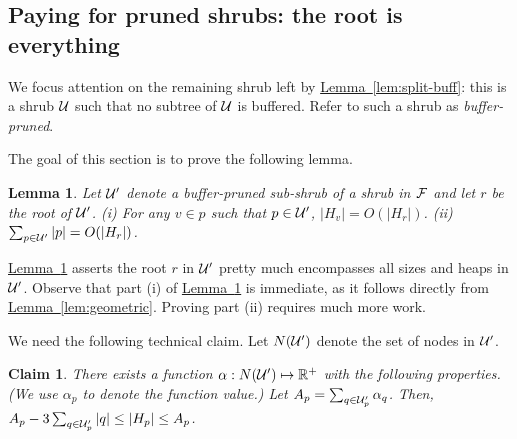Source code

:\documentclass[11pt]{article}
\newtheorem{claim}[theorem]{Claim}
\newtheorem{lemma}[theorem]{Lemma}
\newtheorem{definition}[theorem]{Definition}
\theoremstyle{definition}
\newcommand{\cF}{{\cal F}}
\newcommand{\cU}{{\cal U}}
\newcommand{\RR}{\mathbb{R}}
\newcommand{\Lem}[1]{\hyperref[lem:#1]{Lemma~\ref*{lem:#1}}} %
\newcommand{\Def}[1]{\hyperref[def:#1]{Definition~\ref*{def:#1}}} %
\newcommand{\pmax}{P_{\max}}
\newcommand{\redH}{\widetilde{H}}
\begin{document}
\newcommand{\pruned}{\cU'}
\subsection{Paying for pruned shrubs: the root is everything} \label{sec:weight}

We focus attention on the remaining shrub left by \Lem{split-buff}: this is 
a shrub $\cU$ such that no subtree of $\cU$ is buffered. Refer to such
a shrub as \emph{buffer-pruned}.

% 
% 
The goal of this section is to prove the following lemma.

\begin{lemma} \label{lem:cu-root} Let $\pruned$ denote a buffer-pruned sub-shrub of a shrub in $\cF$ and let $r$
be the root of $\pruned$. (i) For any $v \in p$ such that $p \in \pruned$,
$|H_v| = O(|H_r|)$. (ii) $\sum_{p \in \pruned} |p| = O(|H_r|)$.
\end{lemma}

\Lem{cu-root} asserts the root $r$ in $\pruned$ pretty much encompasses all sizes and heaps in $\pruned$.
Observe that part (i) of \Lem{cu-root} is immediate, as it follows directly from \Lem{geometric}. Proving part (ii) requires much more work.

We need the following technical claim. Let $N(\pruned)$ denote the set of nodes in $\pruned$.

\begin{claim} \label{clm:weights} There exists a function $\alpha:N(\pruned) \mapsto \RR^+$
with the following properties. (We use $\alpha_p$ to denote the function value.)
Let $A_p = \sum_{q \in \pruned_p} \alpha_q$.
Then, $A_p - 3\sum_{q \in \pruned_p} |q| \leq |H_p| \leq A_p$.
\end{claim}
\end{document}
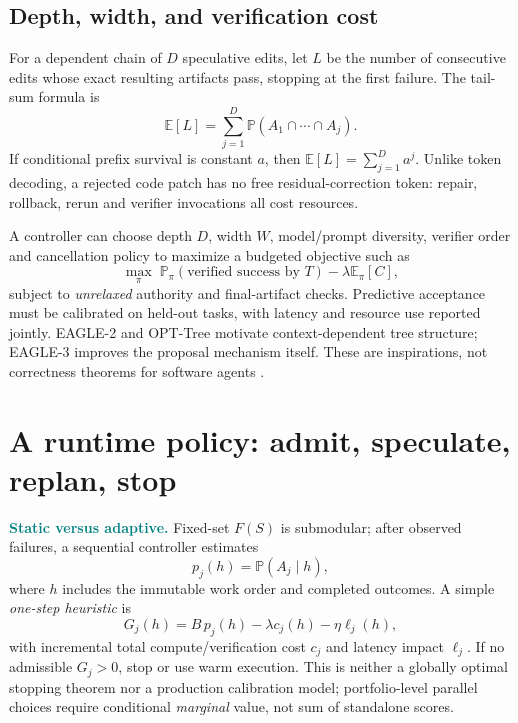 \documentclass[10pt,twocolumn]{article}
\newcommand{\Claim}[1]{\noindent\textcolor{teal}{\textbf{#1}}\;}
\newcommand{\1}{\mathbf{1}}
\newcommand{\Prb}{\mathbb{P}}
\newcommand{\E}{\mathbb{E}}
\begin{document}
\subsection{Depth, width, and verification cost}
For a dependent chain of $D$ speculative edits, let $L$ be the number of consecutive edits whose exact resulting artifacts pass, stopping at the first failure. The tail-sum formula is
\begin{equation}
\label{eq:prefix}
\E[L]=\sum_{j=1}^D \Prb(A_1\cap\cdots\cap A_j).
\end{equation}
If conditional prefix survival is constant $a$, then $\E[L]=\sum_{j=1}^D a^j$. Unlike token decoding, a rejected code patch has no free residual-correction token: repair, rollback, rerun and verifier invocations all cost resources.

A controller can choose depth $D$, width $W$, model/prompt diversity, verifier order and cancellation policy to maximize a budgeted objective such as
\begin{equation}
\label{eq:objective}
\max_{\pi}\;\Prb_{\pi}(\text{verified success by }T)
 -\lambda\E_{\pi}[C],
\end{equation}
subject to \emph{unrelaxed} authority and final-artifact checks. Predictive acceptance must be calibrated on held-out tasks, with latency and resource use reported jointly. EAGLE-2 and OPT-Tree motivate context-dependent tree structure; EAGLE-3 improves the proposal mechanism itself. These are inspirations, not correctness theorems for software agents \cite{eagle2,eagle3,opttree}.

\section{A runtime policy: admit, speculate, replan, stop}
\Claim{Static versus adaptive.} Fixed-set $F(S)$ is submodular; after observed failures, a sequential controller estimates
\begin{equation}
 p_j(h)=\Prb(A_j\mid h),
\end{equation}
where $h$ includes the immutable work order and completed outcomes. A simple \emph{one-step heuristic} is
\begin{equation}
 G_j(h)=B\,p_j(h)-\lambda c_j(h)-\eta\ell_j(h),
\end{equation}
with incremental total compute/verification cost $c_j$ and latency impact $\ell_j$. If no admissible $G_j>0$, stop or use warm execution. This is neither a globally optimal stopping theorem nor a production calibration model; portfolio-level parallel choices require conditional \emph{marginal} value, not sum of standalone scores.
\end{document}
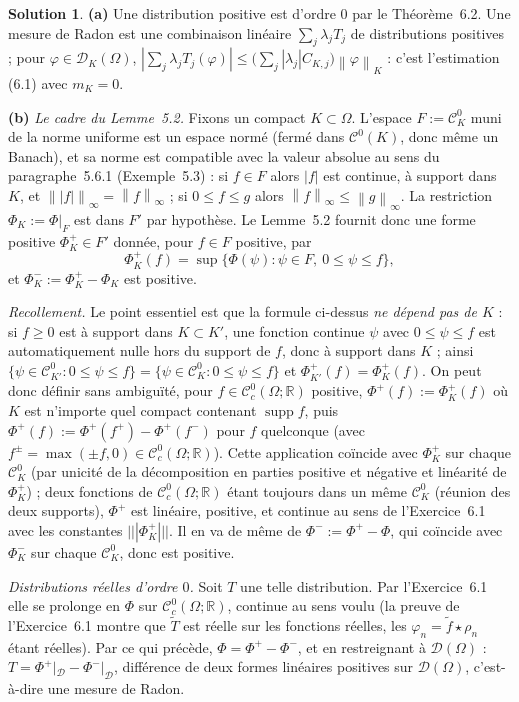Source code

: \documentclass[11pt,a4paper]{article}
\newcommand{\R}{\mathbb{R}}
\newcommand{\norm}[1]{\left\|#1\right\|}
\newcommand{\opnorm}[1]{|\!|\!|#1|\!|\!|}
\newcommand{\Cz}{\mathcal{C}^0}
\newcommand{\Cc}{\mathcal{C}^0_c}
\DeclareMathOperator{\supp}{supp}
\newcommand{\D}{\mathcal{D}}
\theoremstyle{definition}
\newtheorem*{solution}{Solution}
\begin{document}
\begin{solution}
\noindent\textbf{(a)} Une distribution positive est d'ordre $0$ par le Théorème~6.2. Une mesure de Radon est une combinaison linéaire $\sum_j\lambda_jT_j$ de distributions positives ; pour $\varphi\in\D_K(\Omega)$, $|\sum_j\lambda_jT_j(\varphi)|\le\big(\sum_j|\lambda_j|C_{K,j}\big)\norm\varphi_K$ : c'est l'estimation (6.1) avec $m_K=0$.

\medskip
\noindent\textbf{(b)} \emph{Le cadre du Lemme~5.2.} Fixons un compact $K\subset\Omega$. L'espace $F:=\mathcal C^0_K$ muni de la norme uniforme est un espace normé (fermé dans $\Cz(K)$, donc même un Banach), et sa norme est compatible avec la valeur absolue au sens du paragraphe~5.6.1 (Exemple~5.3) : si $f\in F$ alors $|f|$ est continue, à support dans $K$, et $\norm{|f|}_\infty=\norm f_\infty$ ; si $0\le f\le g$ alors $\norm f_\infty\le\norm g_\infty$. La restriction $\Phi_K:=\Phi|_F$ est dans $F'$ par hypothèse. Le Lemme~5.2 fournit donc une forme positive $\Phi_K^+\in F'$ donnée, pour $f\in F$ positive, par
\[
\Phi_K^+(f)=\sup\{\Phi(\psi):\psi\in F,\ 0\le\psi\le f\},
\]
et $\Phi_K^-:=\Phi_K^+-\Phi_K$ est positive.

\emph{Recollement.} Le point essentiel est que la formule ci-dessus \emph{ne dépend pas de $K$} : si $f\ge0$ est à support dans $K\subset K'$, une fonction continue $\psi$ avec $0\le\psi\le f$ est automatiquement nulle hors du support de $f$, donc à support dans $K$ ; ainsi $\{\psi\in\mathcal C^0_{K'}:0\le\psi\le f\}=\{\psi\in\mathcal C^0_K:0\le\psi\le f\}$ et $\Phi_{K'}^+(f)=\Phi_K^+(f)$. On peut donc définir sans ambiguïté, pour $f\in\Cc(\Omega;\R)$ positive, $\Phi^+(f):=\Phi_K^+(f)$ où $K$ est n'importe quel compact contenant $\supp f$, puis $\Phi^+(f):=\Phi^+(f^+)-\Phi^+(f^-)$ pour $f$ quelconque (avec $f^\pm=\max(\pm f,0)\in\Cc(\Omega;\R)$). Cette application coïncide avec $\Phi_K^+$ sur chaque $\mathcal C^0_K$ (par unicité de la décomposition en parties positive et négative et linéarité de $\Phi_K^+$) ; deux fonctions de $\Cc(\Omega;\R)$ étant toujours dans un même $\mathcal C^0_K$ (réunion des deux supports), $\Phi^+$ est linéaire, positive, et continue au sens de l'Exercice~6.1 avec les constantes $\opnorm{\Phi_K^+}$. Il en va de même de $\Phi^-:=\Phi^+-\Phi$, qui coïncide avec $\Phi_K^-$ sur chaque $\mathcal C^0_K$, donc est positive.

\emph{Distributions réelles d'ordre $0$.} Soit $T$ une telle distribution. Par l'Exercice~6.1 elle se prolonge en $\Phi$ sur $\Cc(\Omega;\R)$, continue au sens voulu (la preuve de l'Exercice~6.1 montre que $\tilde T$ est réelle sur les fonctions réelles, les $\varphi_n=\tilde f\star\rho_n$ étant réelles). Par ce qui précède, $\Phi=\Phi^+-\Phi^-$, et en restreignant à $\D(\Omega)$ : $T=\Phi^+|_{\D}-\Phi^-|_{\D}$, différence de deux formes linéaires positives sur $\D(\Omega)$, c'est-à-dire une mesure de Radon.


\end{solution}
\end{document}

****

Only lines holding the string "function" are wanted; gather each one from the entries above.

▶ [Written reply]
\begin{claim} \label{clm:weights} There exists a function $\alpha:N(\pruned) \mapsto \RR^+$
with the following properties. (We use $\alpha_p$ to denote the function value.)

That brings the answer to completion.